(Working data)
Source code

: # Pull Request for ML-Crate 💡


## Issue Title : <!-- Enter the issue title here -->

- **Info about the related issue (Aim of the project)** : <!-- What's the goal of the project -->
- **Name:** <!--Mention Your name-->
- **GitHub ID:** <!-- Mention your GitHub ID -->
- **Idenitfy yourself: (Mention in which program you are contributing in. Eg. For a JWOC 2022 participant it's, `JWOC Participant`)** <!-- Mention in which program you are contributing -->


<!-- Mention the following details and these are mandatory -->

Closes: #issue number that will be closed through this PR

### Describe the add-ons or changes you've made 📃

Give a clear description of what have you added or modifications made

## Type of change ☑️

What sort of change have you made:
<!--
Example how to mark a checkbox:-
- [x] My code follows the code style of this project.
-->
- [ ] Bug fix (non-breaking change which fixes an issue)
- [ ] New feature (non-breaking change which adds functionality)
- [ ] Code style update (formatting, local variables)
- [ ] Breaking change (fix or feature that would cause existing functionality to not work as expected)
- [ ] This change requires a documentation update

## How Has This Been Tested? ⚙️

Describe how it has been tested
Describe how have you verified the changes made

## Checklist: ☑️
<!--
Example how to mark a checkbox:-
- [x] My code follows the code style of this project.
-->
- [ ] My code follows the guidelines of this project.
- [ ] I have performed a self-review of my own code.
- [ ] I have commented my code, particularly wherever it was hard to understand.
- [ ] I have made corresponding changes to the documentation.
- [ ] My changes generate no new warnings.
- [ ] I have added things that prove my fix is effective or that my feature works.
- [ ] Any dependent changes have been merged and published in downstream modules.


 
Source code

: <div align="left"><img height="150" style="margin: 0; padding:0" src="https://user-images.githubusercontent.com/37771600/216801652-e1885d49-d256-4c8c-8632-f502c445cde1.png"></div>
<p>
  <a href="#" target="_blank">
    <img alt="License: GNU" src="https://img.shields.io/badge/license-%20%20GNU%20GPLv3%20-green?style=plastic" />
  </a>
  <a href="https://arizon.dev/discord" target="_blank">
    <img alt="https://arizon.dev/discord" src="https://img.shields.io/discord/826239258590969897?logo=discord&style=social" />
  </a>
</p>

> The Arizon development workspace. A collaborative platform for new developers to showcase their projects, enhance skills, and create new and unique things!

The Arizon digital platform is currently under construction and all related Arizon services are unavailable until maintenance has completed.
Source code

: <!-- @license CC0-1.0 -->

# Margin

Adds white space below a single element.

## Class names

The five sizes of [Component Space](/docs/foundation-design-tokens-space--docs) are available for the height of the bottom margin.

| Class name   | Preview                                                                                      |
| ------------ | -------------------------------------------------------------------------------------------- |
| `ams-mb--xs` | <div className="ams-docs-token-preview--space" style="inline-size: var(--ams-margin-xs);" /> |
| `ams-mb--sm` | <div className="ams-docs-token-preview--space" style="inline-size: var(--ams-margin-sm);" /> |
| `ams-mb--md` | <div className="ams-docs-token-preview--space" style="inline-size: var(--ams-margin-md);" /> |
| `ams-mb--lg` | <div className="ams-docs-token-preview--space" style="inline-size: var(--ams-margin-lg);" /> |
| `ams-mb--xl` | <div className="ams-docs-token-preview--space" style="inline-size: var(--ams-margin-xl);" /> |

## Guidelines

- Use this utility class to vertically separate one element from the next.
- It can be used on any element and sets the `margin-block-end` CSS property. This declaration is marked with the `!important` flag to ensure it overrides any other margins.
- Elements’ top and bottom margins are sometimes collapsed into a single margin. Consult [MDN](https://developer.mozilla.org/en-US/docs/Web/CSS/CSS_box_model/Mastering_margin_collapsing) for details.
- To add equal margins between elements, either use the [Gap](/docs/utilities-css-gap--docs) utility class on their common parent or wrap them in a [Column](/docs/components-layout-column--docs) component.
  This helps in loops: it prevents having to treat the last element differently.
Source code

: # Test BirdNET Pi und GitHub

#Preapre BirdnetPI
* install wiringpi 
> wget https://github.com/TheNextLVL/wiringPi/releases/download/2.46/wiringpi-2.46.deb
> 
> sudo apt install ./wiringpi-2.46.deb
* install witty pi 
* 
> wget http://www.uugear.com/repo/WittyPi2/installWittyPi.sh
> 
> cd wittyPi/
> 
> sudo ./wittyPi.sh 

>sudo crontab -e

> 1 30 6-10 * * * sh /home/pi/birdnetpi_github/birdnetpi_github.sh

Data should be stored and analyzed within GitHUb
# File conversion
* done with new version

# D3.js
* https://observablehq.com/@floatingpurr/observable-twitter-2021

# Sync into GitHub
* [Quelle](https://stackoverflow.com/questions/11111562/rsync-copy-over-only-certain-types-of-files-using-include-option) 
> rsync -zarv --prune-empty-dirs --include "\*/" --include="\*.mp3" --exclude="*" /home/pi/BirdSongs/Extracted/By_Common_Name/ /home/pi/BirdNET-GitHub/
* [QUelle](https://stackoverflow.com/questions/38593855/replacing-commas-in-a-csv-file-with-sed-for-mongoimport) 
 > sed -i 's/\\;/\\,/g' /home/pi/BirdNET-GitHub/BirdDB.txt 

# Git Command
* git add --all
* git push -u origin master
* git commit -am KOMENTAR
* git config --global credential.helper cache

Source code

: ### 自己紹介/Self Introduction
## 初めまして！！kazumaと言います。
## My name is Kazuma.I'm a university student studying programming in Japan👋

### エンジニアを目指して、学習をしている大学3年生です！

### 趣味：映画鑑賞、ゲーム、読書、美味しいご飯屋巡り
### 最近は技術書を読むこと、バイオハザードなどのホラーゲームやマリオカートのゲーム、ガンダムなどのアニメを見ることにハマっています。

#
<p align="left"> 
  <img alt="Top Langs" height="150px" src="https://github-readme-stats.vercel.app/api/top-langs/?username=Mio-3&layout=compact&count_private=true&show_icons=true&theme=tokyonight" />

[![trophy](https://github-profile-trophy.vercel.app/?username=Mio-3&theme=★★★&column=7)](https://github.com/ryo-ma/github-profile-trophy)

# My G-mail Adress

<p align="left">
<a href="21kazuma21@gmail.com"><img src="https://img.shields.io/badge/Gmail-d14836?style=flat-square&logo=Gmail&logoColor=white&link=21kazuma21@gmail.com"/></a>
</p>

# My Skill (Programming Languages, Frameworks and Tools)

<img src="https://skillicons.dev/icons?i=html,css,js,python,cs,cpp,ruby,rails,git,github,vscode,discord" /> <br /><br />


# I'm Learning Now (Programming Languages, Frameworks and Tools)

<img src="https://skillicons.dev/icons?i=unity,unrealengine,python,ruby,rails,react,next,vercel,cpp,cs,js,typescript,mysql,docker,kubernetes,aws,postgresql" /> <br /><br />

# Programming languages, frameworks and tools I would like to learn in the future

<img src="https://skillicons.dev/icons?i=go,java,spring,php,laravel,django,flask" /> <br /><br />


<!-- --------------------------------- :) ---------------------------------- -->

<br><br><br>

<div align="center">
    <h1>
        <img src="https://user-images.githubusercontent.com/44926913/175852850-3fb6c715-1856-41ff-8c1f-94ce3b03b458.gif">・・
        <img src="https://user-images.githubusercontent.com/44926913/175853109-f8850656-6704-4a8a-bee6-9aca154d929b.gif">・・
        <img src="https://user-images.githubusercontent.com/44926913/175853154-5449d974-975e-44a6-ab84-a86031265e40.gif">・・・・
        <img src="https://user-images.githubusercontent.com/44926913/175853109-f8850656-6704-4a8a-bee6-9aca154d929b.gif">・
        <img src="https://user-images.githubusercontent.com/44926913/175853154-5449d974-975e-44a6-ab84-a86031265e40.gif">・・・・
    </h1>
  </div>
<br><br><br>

(Exercise brief)
Show all of the lines above in which "python" is present.

(Written response)
<img src="https://skillicons.dev/icons?i=html,css,js,python,cs,cpp,ruby,rails,git,github,vscode,discord" /> <br /><br />
<img src="https://skillicons.dev/icons?i=unity,unrealengine,python,ruby,rails,react,next,vercel,cpp,cs,js,typescript,mysql,docker,kubernetes,aws,postgresql" /> <br /><br />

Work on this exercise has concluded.